(HOW TO COMPLETE THIS TASK): Repeat each line of the material exactly.

### RAW DATA

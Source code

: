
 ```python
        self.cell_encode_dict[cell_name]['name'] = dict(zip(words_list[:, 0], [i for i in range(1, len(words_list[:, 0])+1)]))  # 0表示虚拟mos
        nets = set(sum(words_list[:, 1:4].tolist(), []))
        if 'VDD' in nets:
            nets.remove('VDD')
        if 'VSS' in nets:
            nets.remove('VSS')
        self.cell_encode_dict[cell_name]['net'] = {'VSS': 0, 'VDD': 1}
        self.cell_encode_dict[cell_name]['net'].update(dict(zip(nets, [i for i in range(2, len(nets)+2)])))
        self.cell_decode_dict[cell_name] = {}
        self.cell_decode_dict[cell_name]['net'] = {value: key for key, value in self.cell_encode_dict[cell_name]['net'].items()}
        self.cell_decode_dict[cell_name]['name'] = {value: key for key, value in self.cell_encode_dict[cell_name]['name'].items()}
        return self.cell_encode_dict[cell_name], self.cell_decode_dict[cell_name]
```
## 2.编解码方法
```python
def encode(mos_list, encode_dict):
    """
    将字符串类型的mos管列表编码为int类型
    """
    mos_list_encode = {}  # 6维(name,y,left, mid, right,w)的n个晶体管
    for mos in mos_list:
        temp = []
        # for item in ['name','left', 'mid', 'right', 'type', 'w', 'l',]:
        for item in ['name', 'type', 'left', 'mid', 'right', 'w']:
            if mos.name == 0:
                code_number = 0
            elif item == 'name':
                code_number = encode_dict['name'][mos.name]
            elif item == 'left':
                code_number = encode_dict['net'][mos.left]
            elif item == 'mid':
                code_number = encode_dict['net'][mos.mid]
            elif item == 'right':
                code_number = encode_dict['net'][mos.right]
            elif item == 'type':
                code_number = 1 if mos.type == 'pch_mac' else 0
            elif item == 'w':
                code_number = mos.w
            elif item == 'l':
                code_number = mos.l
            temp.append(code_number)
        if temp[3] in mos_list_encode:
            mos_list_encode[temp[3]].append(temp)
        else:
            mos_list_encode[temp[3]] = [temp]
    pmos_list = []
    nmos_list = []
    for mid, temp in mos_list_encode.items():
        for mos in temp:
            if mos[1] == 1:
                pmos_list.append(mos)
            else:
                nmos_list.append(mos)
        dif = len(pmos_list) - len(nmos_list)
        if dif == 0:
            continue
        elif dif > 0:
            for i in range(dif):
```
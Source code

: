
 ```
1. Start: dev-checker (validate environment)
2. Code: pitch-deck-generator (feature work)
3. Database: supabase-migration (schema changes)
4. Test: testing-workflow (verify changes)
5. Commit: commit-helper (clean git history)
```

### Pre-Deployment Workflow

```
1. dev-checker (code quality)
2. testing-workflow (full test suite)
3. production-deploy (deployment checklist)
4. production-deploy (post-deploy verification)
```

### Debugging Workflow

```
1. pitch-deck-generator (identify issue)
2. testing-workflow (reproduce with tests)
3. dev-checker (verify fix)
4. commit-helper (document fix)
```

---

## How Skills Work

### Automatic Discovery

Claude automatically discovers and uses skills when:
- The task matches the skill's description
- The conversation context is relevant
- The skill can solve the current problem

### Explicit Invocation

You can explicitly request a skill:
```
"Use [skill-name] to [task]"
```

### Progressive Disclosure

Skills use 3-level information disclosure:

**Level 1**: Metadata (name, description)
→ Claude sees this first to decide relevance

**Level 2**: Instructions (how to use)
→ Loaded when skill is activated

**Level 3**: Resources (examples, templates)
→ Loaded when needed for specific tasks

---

######

(WRITTEN SOLUTION):
Source code

:
 ```python
        self.cell_encode_dict[cell_name]['name'] = dict(zip(words_list[:, 0], [i for i in range(1, len(words_list[:, 0])+1)]))  # 0表示虚拟mos
        nets = set(sum(words_list[:, 1:4].tolist(), []))
        if 'VDD' in nets:
            nets.remove('VDD')
        if 'VSS' in nets:
            nets.remove('VSS')
        self.cell_encode_dict[cell_name]['net'] = {'VSS': 0, 'VDD': 1}
        self.cell_encode_dict[cell_name]['net'].update(dict(zip(nets, [i for i in range(2, len(nets)+2)])))
        self.cell_decode_dict[cell_name] = {}
        self.cell_decode_dict[cell_name]['net'] = {value: key for key, value in self.cell_encode_dict[cell_name]['net'].items()}
        self.cell_decode_dict[cell_name]['name'] = {value: key for key, value in self.cell_encode_dict[cell_name]['name'].items()}
        return self.cell_encode_dict[cell_name], self.cell_decode_dict[cell_name]
```
## 2.编解码方法
```python
def encode(mos_list, encode_dict):
    """
    将字符串类型的mos管列表编码为int类型
    """
    mos_list_encode = {}  # 6维(name,y,left, mid, right,w)的n个晶体管
    for mos in mos_list:
        temp = []
        # for item in ['name','left', 'mid', 'right', 'type', 'w', 'l',]:
        for item in ['name', 'type', 'left', 'mid', 'right', 'w']:
            if mos.name == 0:
                code_number = 0
            elif item == 'name':
                code_number = encode_dict['name'][mos.name]
            elif item == 'left':
                code_number = encode_dict['net'][mos.left]
            elif item == 'mid':
                code_number = encode_dict['net'][mos.mid]
            elif item == 'right':
                code_number = encode_dict['net'][mos.right]
            elif item == 'type':
                code_number = 1 if mos.type == 'pch_mac' else 0
            elif item == 'w':
                code_number = mos.w
            elif item == 'l':
                code_number = mos.l
            temp.append(code_number)
        if temp[3] in mos_list_encode:
            mos_list_encode[temp[3]].append(temp)
        else:
            mos_list_encode[temp[3]] = [temp]
    pmos_list = []
    nmos_list = []
    for mid, temp in mos_list_encode.items():
        for mos in temp:
            if mos[1] == 1:
                pmos_list.append(mos)
            else:
                nmos_list.append(mos)
        dif = len(pmos_list) - len(nmos_list)
        if dif == 0:
            continue
        elif dif > 0:
            for i in range(dif):
```
Source code

:
 ```
1. Start: dev-checker (validate environment)
2. Code: pitch-deck-generator (feature work)
3. Database: supabase-migration (schema changes)
4. Test: testing-workflow (verify changes)
5. Commit: commit-helper (clean git history)
```

### Pre-Deployment Workflow

```
1. dev-checker (code quality)
2. testing-workflow (full test suite)
3. production-deploy (deployment checklist)
4. production-deploy (post-deploy verification)
```

### Debugging Workflow

```
1. pitch-deck-generator (identify issue)
2. testing-workflow (reproduce with tests)
3. dev-checker (verify fix)
4. commit-helper (document fix)
```

---

## How Skills Work

### Automatic Discovery

Claude automatically discovers and uses skills when:
- The task matches the skill's description
- The conversation context is relevant
- The skill can solve the current problem

### Explicit Invocation

You can explicitly request a skill:
```
"Use [skill-name] to [task]"
```

### Progressive Disclosure

Skills use 3-level information disclosure:

**Level 1**: Metadata (name, description)
→ Claude sees this first to decide relevance

**Level 2**: Instructions (how to use)
→ Loaded when skill is activated

**Level 3**: Resources (examples, templates)
→ Loaded when needed for specific tasks

---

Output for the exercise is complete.